**Aim of the exercise**
Go line by line through the data and copy those with the word "undefined".

**Data excerpts**
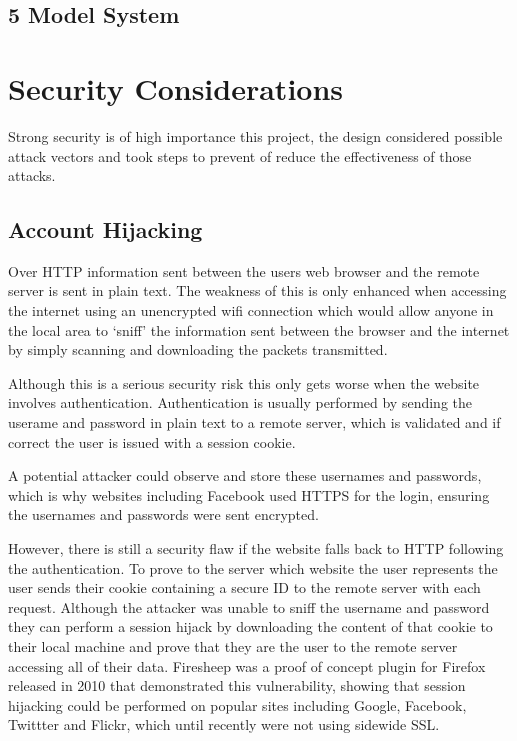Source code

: \subsection{5 Model System}

\section{Security Considerations}
Strong security is of high importance this project, the design considered possible attack vectors and took steps to prevent of reduce the effectiveness of those attacks.

\subsection{Account Hijacking}

Over HTTP information sent between the users web browser and the remote server is sent in plain text. The weakness of this is only enhanced when accessing the internet using an unencrypted wifi connection which would allow anyone in the local area to `sniff' the information sent between the browser and the internet by simply scanning and downloading the packets transmitted.

Although this is a serious security risk this only gets worse when the website involves authentication. Authentication is usually performed by sending the userame and password in plain text to a remote server, which is validated and if correct the user is issued with a session cookie.

A potential attacker could observe and store these usernames and passwords, which is why websites including Facebook used HTTPS for the login, ensuring the usernames and passwords were sent encrypted. 

However, there is still a security flaw if the website falls back to HTTP following the authentication. To prove to the server which website the user represents the user sends their cookie containing a secure ID to the remote server with each request. Although the attacker was unable to sniff the username and password they can perform a session hijack by downloading the content of that cookie to their local machine and prove that they are the user to the remote server accessing all of their data. 
% 
Firesheep was a proof of concept plugin for Firefox released in 2010 that demonstrated this vulnerability, showing that session hijacking could be performed on popular sites including Google, Facebook, Twittter and Flickr, which until recently were not using sidewide SSL.

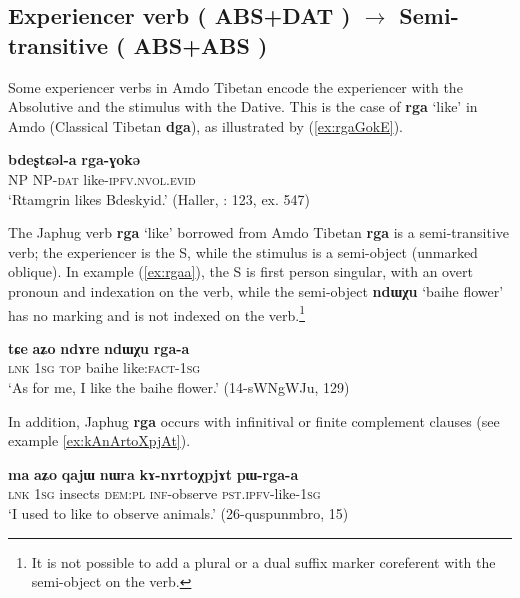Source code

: \documentclass[oneside,a4paper,11pt]{article}
\makeatletter
\newcommand{\ipa}[1]{{\phon\textbf{\mbox{#1}}}} %
\newcommand{\refb}[1]{(\ref{#1})}
\def\fakesc#1{%
  \begingroup%
  \xdef\fake@name{\csname\curr@fontshape/\f@size\endcsname}%
  \fontsize{\fontdimen8\fake@name}{\baselineskip}\selectfont%
  \uppercase{#1}%
  \endgroup%
}
\makeatother
\begin{document}
\subsection{Experiencer verb (\fakesc{abs+dat}) $\rightarrow$ Semi-transitive (\fakesc{abs+abs})}
Some experiencer verbs in Amdo Tibetan encode the experiencer with the Absolutive and the stimulus with the Dative. This is the case of \ipa{rga} `like' in Amdo (Classical Tibetan \ipa{dga}), as illustrated by \refb{ex:rgaGokE}.

\begin{exe}
\ex \label{ex:rgaGokE}
\gll \ipa{ʂtamɖʐən}  \ipa{bdeʂtɕəl-a}  \ipa{rga-ɣokə} \\
NP NP-\textsc{dat} like-\textsc{ipfv.nvol.evid} \\
\glt `Rtamgrin likes Bdeskyid.' (Haller, \citeyear{haller04themchen}: 123, ex. 547)
\end{exe}

The Japhug verb \ipa{rga} `like' borrowed from Amdo Tibetan \ipa{rga} is a semi-transitive verb; the experiencer is the S, while the stimulus is a semi-object (unmarked oblique). In example \refb{ex:rgaa}, the S is first person singular,  with an overt pronoun and indexation on the verb, while the semi-object \ipa{ndɯχu} `baihe flower' has no marking and is not indexed on the verb.\footnote{It is not possible to add a plural or a dual suffix marker coreferent with the semi-object on the verb.}  

\begin{exe}
\ex \label{ex:rgaa}
\gll
\ipa{tɕe} 	\ipa{aʑo} 	\ipa{ndɤre} 	\ipa{ndɯχu} 	\ipa{rga-a} \\
\textsc{lnk} \textsc{1sg} \textsc{top} baihe like:\textsc{fact}-\textsc{1sg} \\
\glt `As for me, I like the baihe flower.' (14-sWNgWJu, 129)
\end{exe}


In addition, Japhug \ipa{rga}  occurs with infinitival or finite complement clauses (see example \ref{ex:kAnArtoXpjAt}).

\begin{exe}
\ex \label{ex:kAnArtoXpjAt}
\gll  
\ipa{ma} 	\ipa{aʑo} 	\ipa{qajɯ} 	\ipa{nɯra} 	\ipa{kɤ-nɤrtoχpjɤt} 	\ipa{pɯ-rga-a} \\
\textsc{lnk} \textsc{1sg} insects \textsc{dem:pl} \textsc{inf}-observe \textsc{pst.ipfv}-like-\textsc{1sg} \\
\glt `I used to like to observe animals.' (26-quspunmbro, 15)
\end{exe}
\end{document}
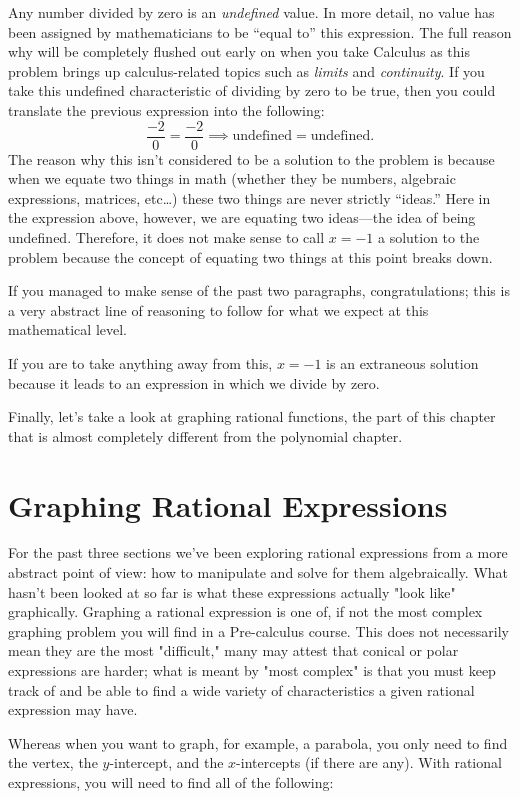 \documentclass[../book.tex]{subfiles}
\begin{document}
Any number divided by zero is an \textit{undefined} value. In more detail, no value has been assigned by mathematicians to be “equal to” this expression. The full reason why will be completely flushed out early on when you take Calculus as this problem brings up calculus-related topics such as \textit{limits} and \textit{continuity}. If you take this undefined characteristic of dividing by zero to be true, then you could translate the previous expression into the following: $$\dfrac{-2}{0}=\dfrac{-2}{0} \implies \text{undefined}=\text{undefined}.$$
The reason why this isn't considered to be a solution to the problem is because when we equate two things in math (whether they be numbers, algebraic expressions, matrices, etc…) these two things are never strictly “ideas.” Here in the expression above, however, we are equating two ideas—the idea of being undefined. Therefore, it does not make sense to call $x=-1$ a solution to the problem because the concept of equating two things at this point breaks down.

If you managed to make sense of the past two paragraphs, congratulations; this is a very abstract line of reasoning to follow for what we expect at this mathematical level. 
\begin{note}
If you are to take anything away from this, $x=-1$ is an extraneous solution because it leads to an expression in which we divide by zero. 
\end{note}
Finally, let's take a look at graphing rational functions, the part of this chapter that is almost completely different from the polynomial chapter.
\section{Graphing Rational Expressions}
\noindent For the past three sections we've been exploring rational expressions from a more abstract point of view: how to manipulate and solve for them algebraically. What hasn't been looked at so far is what these expressions actually "look like" graphically. Graphing a rational expression is one of, if not the most complex graphing problem you will find in a Pre-calculus course. This does not necessarily mean they are the most "difficult," many may attest that conical or polar expressions are harder; what is meant by "most complex" is that you must keep track of and be able to find a wide variety of characteristics a given rational expression may have.

Whereas when you want to graph, for example, a parabola, you only need to find the vertex, the $y$-intercept, and the $x$-intercepts (if there are any). With rational expressions, you will need to find all of the following: 
\end{document}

**The answer**
Any number divided by zero is an \textit{undefined} value. In more detail, no value has been assigned by mathematicians to be “equal to” this expression. The full reason why will be completely flushed out early on when you take Calculus as this problem brings up calculus-related topics such as \textit{limits} and \textit{continuity}. If you take this undefined characteristic of dividing by zero to be true, then you could translate the previous expression into the following: $$\dfrac{-2}{0}=\dfrac{-2}{0} \implies \text{undefined}=\text{undefined}.$$
The reason why this isn't considered to be a solution to the problem is because when we equate two things in math (whether they be numbers, algebraic expressions, matrices, etc…) these two things are never strictly “ideas.” Here in the expression above, however, we are equating two ideas—the idea of being undefined. Therefore, it does not make sense to call $x=-1$ a solution to the problem because the concept of equating two things at this point breaks down.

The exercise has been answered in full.